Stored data
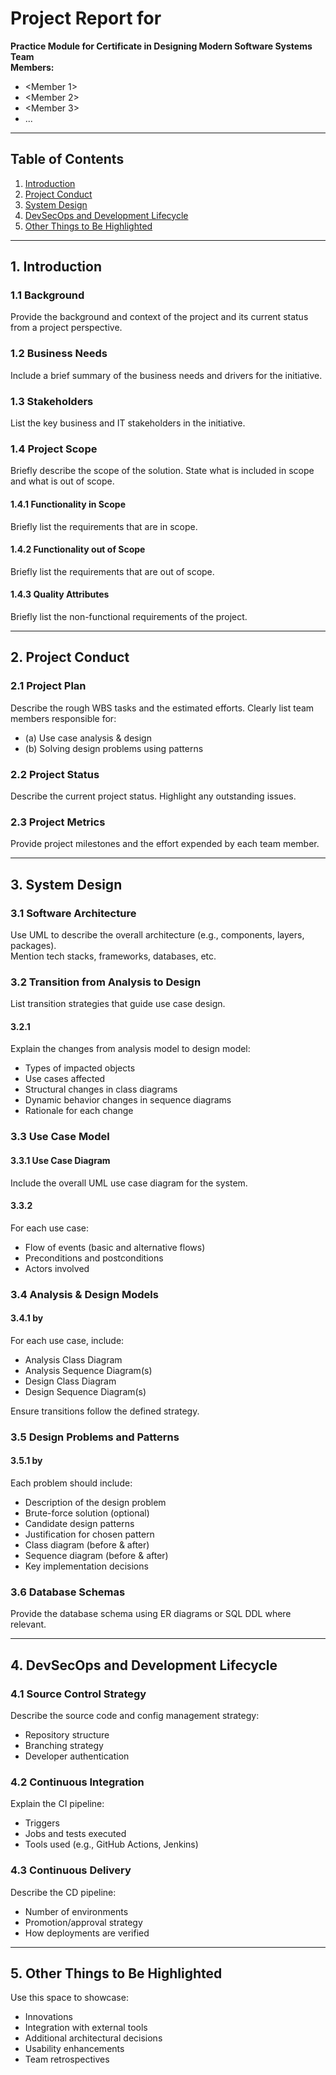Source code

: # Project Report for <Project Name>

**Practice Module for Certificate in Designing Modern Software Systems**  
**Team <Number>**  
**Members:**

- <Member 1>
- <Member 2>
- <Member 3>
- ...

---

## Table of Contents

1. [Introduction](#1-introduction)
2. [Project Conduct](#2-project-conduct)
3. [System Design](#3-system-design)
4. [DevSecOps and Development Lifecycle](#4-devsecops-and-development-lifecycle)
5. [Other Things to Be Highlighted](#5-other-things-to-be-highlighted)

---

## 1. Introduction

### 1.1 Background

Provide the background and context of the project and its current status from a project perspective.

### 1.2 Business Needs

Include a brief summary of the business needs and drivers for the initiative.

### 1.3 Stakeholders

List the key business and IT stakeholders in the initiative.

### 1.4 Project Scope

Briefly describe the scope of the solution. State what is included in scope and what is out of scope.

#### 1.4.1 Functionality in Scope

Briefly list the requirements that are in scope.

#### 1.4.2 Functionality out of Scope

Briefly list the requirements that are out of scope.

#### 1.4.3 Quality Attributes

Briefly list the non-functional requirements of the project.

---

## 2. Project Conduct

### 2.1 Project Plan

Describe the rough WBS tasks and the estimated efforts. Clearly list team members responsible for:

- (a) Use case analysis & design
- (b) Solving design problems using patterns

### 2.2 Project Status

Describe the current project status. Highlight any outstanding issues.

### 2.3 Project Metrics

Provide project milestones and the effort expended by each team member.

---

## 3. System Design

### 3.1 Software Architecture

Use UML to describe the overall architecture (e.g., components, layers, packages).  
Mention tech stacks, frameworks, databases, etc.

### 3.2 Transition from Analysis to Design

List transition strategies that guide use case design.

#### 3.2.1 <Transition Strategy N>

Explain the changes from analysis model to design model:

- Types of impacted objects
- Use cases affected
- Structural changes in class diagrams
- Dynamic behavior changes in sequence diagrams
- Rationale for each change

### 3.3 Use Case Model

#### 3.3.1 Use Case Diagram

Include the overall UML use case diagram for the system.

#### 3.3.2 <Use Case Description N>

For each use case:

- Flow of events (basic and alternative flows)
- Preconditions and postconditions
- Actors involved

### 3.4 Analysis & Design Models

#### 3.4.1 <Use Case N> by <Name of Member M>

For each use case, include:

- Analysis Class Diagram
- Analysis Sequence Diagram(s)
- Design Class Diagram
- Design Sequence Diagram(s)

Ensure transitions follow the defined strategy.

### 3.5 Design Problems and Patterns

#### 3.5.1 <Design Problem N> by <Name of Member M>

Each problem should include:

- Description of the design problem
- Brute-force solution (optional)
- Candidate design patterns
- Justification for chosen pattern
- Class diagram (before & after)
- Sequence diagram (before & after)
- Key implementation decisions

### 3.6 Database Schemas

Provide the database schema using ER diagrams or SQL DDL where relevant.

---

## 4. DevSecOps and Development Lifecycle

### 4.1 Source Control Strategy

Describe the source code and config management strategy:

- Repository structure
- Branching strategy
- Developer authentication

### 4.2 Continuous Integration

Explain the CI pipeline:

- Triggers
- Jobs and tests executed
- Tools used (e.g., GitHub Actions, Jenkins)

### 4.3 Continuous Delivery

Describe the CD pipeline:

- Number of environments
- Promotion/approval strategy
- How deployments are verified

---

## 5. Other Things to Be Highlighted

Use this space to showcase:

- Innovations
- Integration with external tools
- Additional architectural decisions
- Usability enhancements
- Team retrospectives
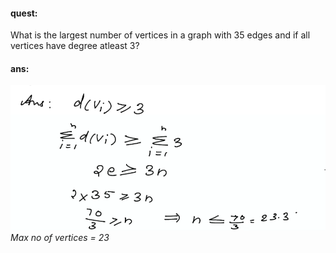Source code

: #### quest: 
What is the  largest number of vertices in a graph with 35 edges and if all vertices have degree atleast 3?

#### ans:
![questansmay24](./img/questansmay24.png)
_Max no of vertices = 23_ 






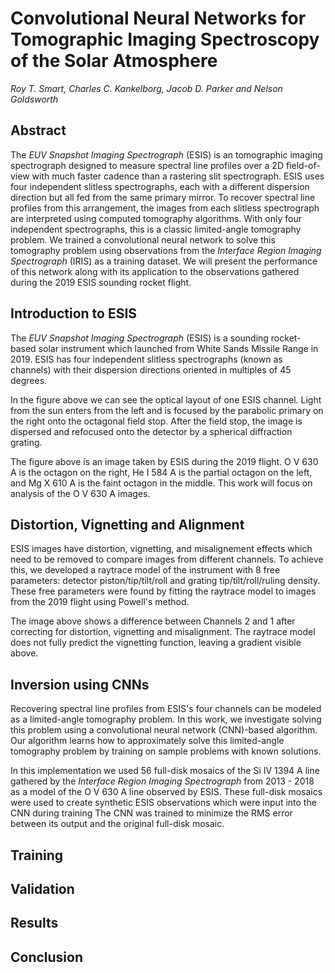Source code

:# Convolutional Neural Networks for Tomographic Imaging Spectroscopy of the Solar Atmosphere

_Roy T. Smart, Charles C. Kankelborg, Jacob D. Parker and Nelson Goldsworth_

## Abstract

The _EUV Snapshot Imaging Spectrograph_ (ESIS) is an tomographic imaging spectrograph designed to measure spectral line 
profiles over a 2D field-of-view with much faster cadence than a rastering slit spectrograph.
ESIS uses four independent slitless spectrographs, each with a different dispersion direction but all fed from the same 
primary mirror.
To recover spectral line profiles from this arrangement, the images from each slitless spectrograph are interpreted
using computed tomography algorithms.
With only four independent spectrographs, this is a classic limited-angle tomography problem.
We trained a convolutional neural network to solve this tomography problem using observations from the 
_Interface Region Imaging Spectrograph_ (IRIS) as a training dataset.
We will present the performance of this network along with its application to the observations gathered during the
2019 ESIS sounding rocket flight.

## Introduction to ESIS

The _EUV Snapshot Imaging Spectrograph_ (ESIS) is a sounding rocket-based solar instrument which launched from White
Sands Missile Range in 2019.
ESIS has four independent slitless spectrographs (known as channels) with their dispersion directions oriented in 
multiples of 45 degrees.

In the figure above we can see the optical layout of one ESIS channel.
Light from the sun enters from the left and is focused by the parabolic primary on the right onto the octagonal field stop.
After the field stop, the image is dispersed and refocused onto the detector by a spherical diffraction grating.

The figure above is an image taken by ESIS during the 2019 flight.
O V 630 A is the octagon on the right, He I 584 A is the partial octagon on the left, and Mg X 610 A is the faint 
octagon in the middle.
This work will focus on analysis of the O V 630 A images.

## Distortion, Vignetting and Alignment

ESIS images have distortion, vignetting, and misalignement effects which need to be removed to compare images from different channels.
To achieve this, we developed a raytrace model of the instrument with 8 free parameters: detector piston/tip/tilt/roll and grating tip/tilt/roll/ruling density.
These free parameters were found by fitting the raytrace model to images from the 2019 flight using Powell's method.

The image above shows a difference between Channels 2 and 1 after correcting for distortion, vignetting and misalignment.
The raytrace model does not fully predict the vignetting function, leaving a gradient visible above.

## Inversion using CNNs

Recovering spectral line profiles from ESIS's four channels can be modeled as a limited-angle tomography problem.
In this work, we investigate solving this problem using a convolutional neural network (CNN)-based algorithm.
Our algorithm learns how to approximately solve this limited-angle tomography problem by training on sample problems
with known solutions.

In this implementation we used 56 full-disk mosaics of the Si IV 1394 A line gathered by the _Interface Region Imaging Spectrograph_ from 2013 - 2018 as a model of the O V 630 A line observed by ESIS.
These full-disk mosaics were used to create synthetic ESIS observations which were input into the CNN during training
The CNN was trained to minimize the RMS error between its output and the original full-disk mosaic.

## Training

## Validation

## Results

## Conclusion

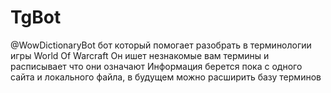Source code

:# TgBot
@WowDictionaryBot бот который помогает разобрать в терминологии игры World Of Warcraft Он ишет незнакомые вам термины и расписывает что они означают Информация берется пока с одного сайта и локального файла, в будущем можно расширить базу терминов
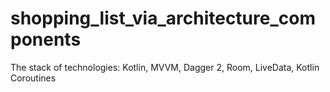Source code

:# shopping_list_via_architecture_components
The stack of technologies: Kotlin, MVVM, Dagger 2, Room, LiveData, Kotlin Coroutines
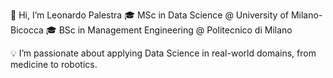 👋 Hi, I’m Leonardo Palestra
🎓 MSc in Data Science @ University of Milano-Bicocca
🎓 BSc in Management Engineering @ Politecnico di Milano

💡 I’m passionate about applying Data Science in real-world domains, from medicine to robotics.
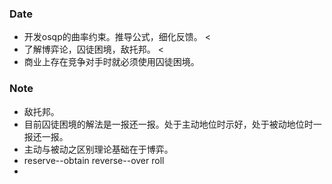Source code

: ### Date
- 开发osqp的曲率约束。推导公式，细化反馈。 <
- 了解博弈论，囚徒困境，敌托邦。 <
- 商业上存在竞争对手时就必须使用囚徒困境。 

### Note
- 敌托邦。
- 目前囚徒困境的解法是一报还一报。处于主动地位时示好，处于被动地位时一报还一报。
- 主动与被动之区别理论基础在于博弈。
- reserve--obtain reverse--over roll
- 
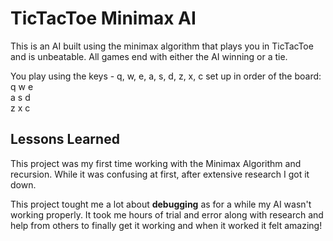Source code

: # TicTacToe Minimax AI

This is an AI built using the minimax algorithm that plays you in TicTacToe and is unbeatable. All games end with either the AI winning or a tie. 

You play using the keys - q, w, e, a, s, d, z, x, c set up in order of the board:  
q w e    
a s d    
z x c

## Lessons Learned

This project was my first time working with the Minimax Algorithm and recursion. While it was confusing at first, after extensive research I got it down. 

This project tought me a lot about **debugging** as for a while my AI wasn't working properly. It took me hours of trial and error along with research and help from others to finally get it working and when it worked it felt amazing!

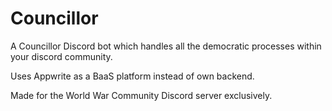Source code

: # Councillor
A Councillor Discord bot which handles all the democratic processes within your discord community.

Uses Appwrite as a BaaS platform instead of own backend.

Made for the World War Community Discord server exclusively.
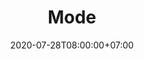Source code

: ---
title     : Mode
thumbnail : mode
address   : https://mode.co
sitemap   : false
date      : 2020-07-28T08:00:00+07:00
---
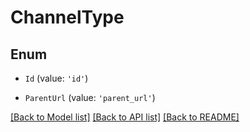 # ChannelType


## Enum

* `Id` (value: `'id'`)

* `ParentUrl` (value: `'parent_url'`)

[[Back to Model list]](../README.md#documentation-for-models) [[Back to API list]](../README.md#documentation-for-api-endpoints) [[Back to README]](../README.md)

:: Task to carry out ::
From the first line of the entries down to the line with "Briefly list the requirements that are out", print each line exactly; omit any picture.

:: Result of this task ::
Source code

: # Project Report for <Project Name>

**Practice Module for Certificate in Designing Modern Software Systems**  
**Team <Number>**  
**Members:**

- <Member 1>
- <Member 2>
- <Member 3>
- ...

---

## Table of Contents

1. [Introduction](#1-introduction)
2. [Project Conduct](#2-project-conduct)
3. [System Design](#3-system-design)
4. [DevSecOps and Development Lifecycle](#4-devsecops-and-development-lifecycle)
5. [Other Things to Be Highlighted](#5-other-things-to-be-highlighted)

---

## 1. Introduction

### 1.1 Background

Provide the background and context of the project and its current status from a project perspective.

### 1.2 Business Needs

Include a brief summary of the business needs and drivers for the initiative.

### 1.3 Stakeholders

List the key business and IT stakeholders in the initiative.

### 1.4 Project Scope

Briefly describe the scope of the solution. State what is included in scope and what is out of scope.

#### 1.4.1 Functionality in Scope

Briefly list the requirements that are in scope.

#### 1.4.2 Functionality out of Scope

Briefly list the requirements that are out of scope.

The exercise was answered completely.